White Shaker Kitchen with tall cabinets and brass splashback

Brass & Copper Worktops: Pros & Cons

Having written about the pros and cons of stainless steel worktops we decided it was time to write about the pros and cons of brass and copper worktops. As metals are becoming popular choices for kitchen materials it’s important to know the benefits and drawbacks.



Aged copper worktop

  • Flexible sizes

Because copper (and any other metal) is glued onto wood to create the worktop the size can be made to fit other elements of the kitchen including the top of a range cooker. The flexibility of this means that you can go for an ultra thin or thick look all the while making sure it’s completely bespoke and suited to the rest of the kitchen.

  • Antimicrobial and antibacterial

Copper has long been known to have natural antimicrobial and antibacterial properties. It has even been used in hospitals to prevent the spread of microbes. This is perfect for the kitchen as there are often kids and sticky fingers involved. Knowing that your kitchen is protected from germs is definitely a big plus!

  • Warm colour

Stainless steel is often criticised for being cold and sterile which is why many people use it sparingly if at all in a kitchen. Copper on the other hand radiates warmth. The colour warms up a kitchen and looks stylish all in one go.

  • Eco friendly

Copper is one of the most eco friendly metal worktops you could choose for your kitchen. It is a very sustainable material and 100% recyclable.


Aged copper worktop

  • Develops a patina

This is only a con if you love a pristine kitchen. Copper like other metals (other than stainless steel) will often change colour as it ages and from wear and tear. The use of acidic liquids like lemon juice or vinegar on the surface will cause it to stain. The above photo is of our aged copper worktop in our showroom. We use this area to prepare our team lunch once a month and we’ve stained it with different liquids.

  • Scratches and dents

Though we’ve not witnessed this ourselves some people do say that it copper scratches and dents easier than stainless steel. Again it all comes back to personal preference and whether you want your kitchen to look like it’s been used or not.



Detail of antiqued brass splashback and island inlay.

  • Minimal maintenance

To keep a brass worktop clean all you need to is dish soap and a sponge or soft cloth. If you use any other cleaning agent it might stain helping the patina to develop faster.

  • Unique look

It doesn’t get more unique than brass, especially if you age it. The best part of having this as a worktop material is that it is a living surface and will change appearance quite drastically. This is a bonus if you’re adventurous and love that worn in look.

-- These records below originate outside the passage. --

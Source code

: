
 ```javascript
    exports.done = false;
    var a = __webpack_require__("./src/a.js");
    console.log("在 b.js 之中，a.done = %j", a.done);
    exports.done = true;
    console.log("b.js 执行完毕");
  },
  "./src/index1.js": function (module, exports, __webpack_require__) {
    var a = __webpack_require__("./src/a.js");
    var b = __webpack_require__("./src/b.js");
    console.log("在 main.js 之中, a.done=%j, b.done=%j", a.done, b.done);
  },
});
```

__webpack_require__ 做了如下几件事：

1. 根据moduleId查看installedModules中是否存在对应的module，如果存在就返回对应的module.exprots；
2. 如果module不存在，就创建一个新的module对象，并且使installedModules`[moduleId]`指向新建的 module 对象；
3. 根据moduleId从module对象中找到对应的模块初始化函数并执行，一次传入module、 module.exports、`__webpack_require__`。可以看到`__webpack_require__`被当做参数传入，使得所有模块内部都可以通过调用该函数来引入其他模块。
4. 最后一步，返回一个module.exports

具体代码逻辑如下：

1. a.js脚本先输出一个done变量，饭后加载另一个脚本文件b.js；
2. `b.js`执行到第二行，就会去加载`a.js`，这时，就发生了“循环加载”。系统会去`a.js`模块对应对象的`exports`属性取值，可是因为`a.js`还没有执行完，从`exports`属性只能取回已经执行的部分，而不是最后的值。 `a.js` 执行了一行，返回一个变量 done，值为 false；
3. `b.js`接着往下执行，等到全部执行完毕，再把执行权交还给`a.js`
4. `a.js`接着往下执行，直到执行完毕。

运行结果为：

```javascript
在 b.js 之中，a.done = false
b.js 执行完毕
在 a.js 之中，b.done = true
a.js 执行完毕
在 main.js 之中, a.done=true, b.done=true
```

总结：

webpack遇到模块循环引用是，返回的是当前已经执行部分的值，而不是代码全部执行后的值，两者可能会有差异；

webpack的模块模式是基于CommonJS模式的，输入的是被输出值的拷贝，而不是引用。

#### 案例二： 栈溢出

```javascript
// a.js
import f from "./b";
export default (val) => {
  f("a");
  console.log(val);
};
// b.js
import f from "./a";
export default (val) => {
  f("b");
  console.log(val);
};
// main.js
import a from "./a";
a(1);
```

View of the whole kitchen.

  • Patina

Much the same as copper, brass will also develop a patina over time. Some people love the aged look while others want it to look more polished.

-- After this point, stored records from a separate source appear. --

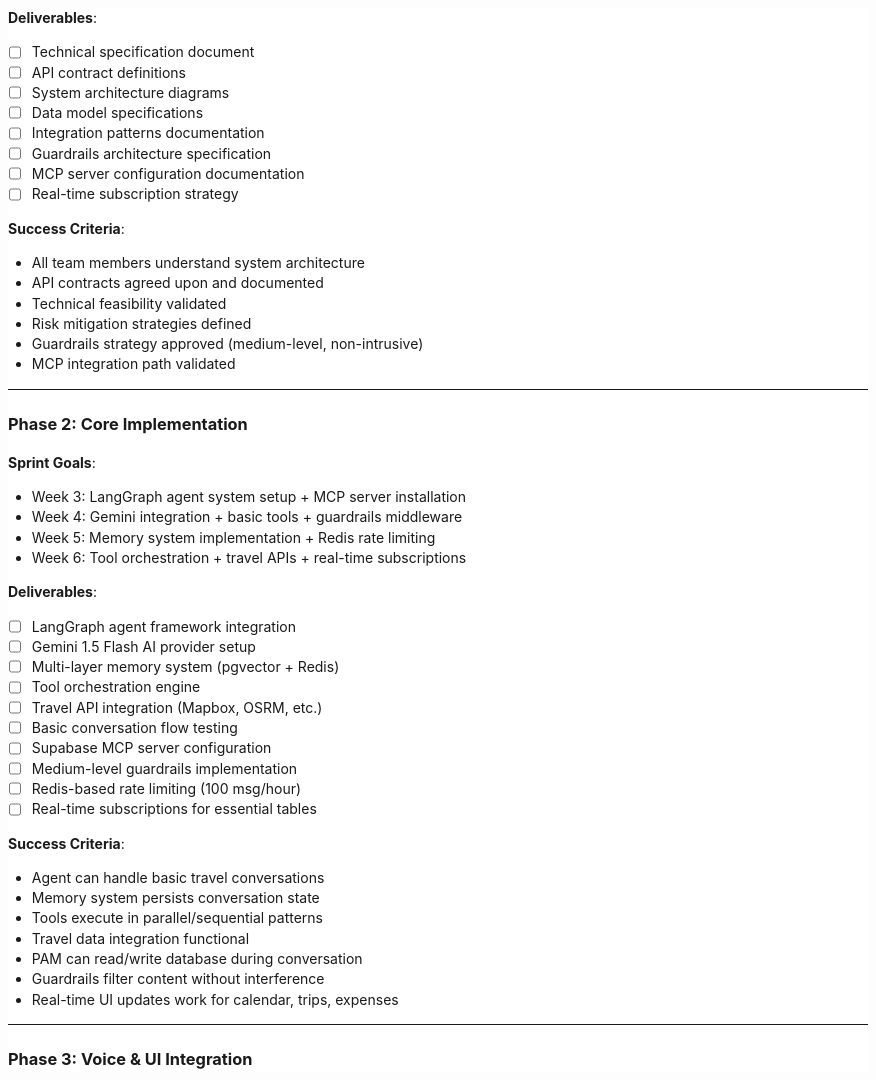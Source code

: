 **Deliverables**:
- [ ] Technical specification document
- [ ] API contract definitions
- [ ] System architecture diagrams
- [ ] Data model specifications
- [ ] Integration patterns documentation
- [ ] Guardrails architecture specification
- [ ] MCP server configuration documentation
- [ ] Real-time subscription strategy

**Success Criteria**:
- All team members understand system architecture
- API contracts agreed upon and documented
- Technical feasibility validated
- Risk mitigation strategies defined
- Guardrails strategy approved (medium-level, non-intrusive)
- MCP integration path validated

---

### Phase 2: Core Implementation

**Sprint Goals**:
- Week 3: LangGraph agent system setup + MCP server installation
- Week 4: Gemini integration + basic tools + guardrails middleware
- Week 5: Memory system implementation + Redis rate limiting
- Week 6: Tool orchestration + travel APIs + real-time subscriptions

**Deliverables**:
- [ ] LangGraph agent framework integration
- [ ] Gemini 1.5 Flash AI provider setup
- [ ] Multi-layer memory system (pgvector + Redis)
- [ ] Tool orchestration engine
- [ ] Travel API integration (Mapbox, OSRM, etc.)
- [ ] Basic conversation flow testing
- [ ] Supabase MCP server configuration
- [ ] Medium-level guardrails implementation
- [ ] Redis-based rate limiting (100 msg/hour)
- [ ] Real-time subscriptions for essential tables

**Success Criteria**:
- Agent can handle basic travel conversations
- Memory system persists conversation state
- Tools execute in parallel/sequential patterns
- Travel data integration functional
- PAM can read/write database during conversation
- Guardrails filter content without interference
- Real-time UI updates work for calendar, trips, expenses

---

### Phase 3: Voice & UI Integration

  • Sealant nullifies antimicrobial properties

In order to keep a uniform look some people choose to seal their brass worktop. While this might prevent staining it also neutralises the antimicrobial and antibacterial properties making it less hygienic as a worktop. This applies for copper as well.

  • Not heat proof

Although some say it’s fine to put a hot pan down on a copper or brass surface we don’t recommend this. It will cause the metal to expand and warp.